The query is executed, and if it's successful, the method returns the data as a tuple. We convert the tuple into a list and append the timeframe for which data was extracted to the list. If an error occurs during the database interaction, it logs an error and returns None.

Using the above method, you can extract booking data for various timeframes, whether it's for a week, a month, a year, or any custom time range of your choice.

How to Structure the Booking Data with the BookingInfo Class

In this section, we will define a BookingInfo class in booking_info.py, which serves as a structured container for booking data retrieved from the database. The class encapsulates booking-related information, making it easier to work with and present the data.

from decimal import Decimal


class BookingInfo:
    def __init__(self, data_list: list):
        """
        Initialize BookingInfo with data from the database.

        Args:
            data_list (list): A list containing booking data (total_bookings, total_amount, timestamp).

        Note:
            The total_amount is converted to a Decimal type.

        """
        self.__total_bookings, self.__total_amount, self.__timestamp = data_list
        self.__total_amount = Decimal(self.__total_amount) if self.__total_amount else Decimal(0)
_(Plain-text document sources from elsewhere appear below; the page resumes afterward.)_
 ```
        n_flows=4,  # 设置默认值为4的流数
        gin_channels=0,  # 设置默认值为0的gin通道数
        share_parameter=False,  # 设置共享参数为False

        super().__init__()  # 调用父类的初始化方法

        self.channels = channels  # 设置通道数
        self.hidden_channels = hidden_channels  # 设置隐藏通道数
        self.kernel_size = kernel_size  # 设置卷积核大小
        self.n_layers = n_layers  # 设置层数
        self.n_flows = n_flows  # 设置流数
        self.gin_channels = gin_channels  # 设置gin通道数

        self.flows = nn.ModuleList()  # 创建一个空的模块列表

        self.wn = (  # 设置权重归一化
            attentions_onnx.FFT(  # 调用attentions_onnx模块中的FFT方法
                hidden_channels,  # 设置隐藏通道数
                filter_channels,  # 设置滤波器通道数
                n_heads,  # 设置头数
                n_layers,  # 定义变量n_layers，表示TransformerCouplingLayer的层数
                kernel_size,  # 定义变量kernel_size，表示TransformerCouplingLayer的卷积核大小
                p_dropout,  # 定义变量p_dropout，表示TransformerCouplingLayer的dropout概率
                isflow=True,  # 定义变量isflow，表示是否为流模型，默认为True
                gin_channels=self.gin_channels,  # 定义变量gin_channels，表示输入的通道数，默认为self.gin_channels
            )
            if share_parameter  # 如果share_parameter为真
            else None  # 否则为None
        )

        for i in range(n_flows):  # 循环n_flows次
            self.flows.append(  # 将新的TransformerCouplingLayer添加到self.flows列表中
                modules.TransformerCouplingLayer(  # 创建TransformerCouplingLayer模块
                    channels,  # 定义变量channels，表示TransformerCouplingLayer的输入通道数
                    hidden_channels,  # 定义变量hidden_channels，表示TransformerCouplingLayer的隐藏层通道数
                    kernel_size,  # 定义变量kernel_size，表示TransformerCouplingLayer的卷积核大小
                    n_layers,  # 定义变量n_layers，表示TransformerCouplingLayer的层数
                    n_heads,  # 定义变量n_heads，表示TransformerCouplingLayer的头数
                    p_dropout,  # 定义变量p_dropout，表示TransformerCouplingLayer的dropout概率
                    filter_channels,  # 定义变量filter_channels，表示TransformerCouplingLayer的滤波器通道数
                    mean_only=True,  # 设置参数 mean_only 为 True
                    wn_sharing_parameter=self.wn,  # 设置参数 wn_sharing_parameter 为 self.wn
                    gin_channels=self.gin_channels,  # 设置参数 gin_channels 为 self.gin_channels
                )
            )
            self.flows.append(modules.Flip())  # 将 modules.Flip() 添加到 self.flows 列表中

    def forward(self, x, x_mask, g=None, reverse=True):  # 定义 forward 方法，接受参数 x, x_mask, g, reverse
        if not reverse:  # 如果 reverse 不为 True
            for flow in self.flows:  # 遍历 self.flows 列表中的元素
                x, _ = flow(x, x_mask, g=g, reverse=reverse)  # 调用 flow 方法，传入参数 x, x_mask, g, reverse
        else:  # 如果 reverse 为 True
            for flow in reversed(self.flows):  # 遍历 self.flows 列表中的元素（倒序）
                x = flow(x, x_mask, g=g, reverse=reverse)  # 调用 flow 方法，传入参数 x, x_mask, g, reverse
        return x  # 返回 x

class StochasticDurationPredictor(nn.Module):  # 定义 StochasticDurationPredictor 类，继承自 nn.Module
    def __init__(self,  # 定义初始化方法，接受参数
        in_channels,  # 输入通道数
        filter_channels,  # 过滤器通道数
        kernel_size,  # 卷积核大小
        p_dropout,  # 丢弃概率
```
    def __str__(self) -> str:
        """
        Return a string representation of BookingInfo.

        Returns:
            str: A string in the format "Total Bookings: X, Total Amount: $Y".

        """
        return f"Total Bookings: {self.__total_bookings}, Total Amount: ${self.__total_amount}"

    def get_total_bookings(self) -> int:
        """
        Get the total number of bookings.

        Returns:
            int: The total number of bookings.

        """
        return self.__total_bookings

    def get_total_amount(self) -> Decimal:
        """
        Get the total booking amount as a Decimal.

        Returns:
            Decimal: The total booking amount.

        """
        return self.__total_amount

    def get_timestamp(self) -> str:
        """
        Get the timestamp associated with the booking data.

        Returns:
            str: The timestamp as a string.

        """
        return self.__timestamp

The BookingInfo class is designed to organize and represent booking data returned from the database. It receives a list of values containing total bookings, total booking amount, and a timestamp as input and converts the total amount to a Decimal type. The class offers methods for accessing and presenting this data in a structured manner.

The constructor of the BookingInfo class takes a data_list as input, which is expected to be a list containing the following elements:

  • total_bookings: An integer representing the total number of bookings.
  • total_amount: A floating-point value representing the total booking amount.
  • timestamp: A timestamp associated with the booking data.

The __init__ method initializes private instance variables (__total_bookings, __total_amount, and __timestamp) with the values from the data_list. It also converts the __total_amount to a decimal type for precise handling of monetary values.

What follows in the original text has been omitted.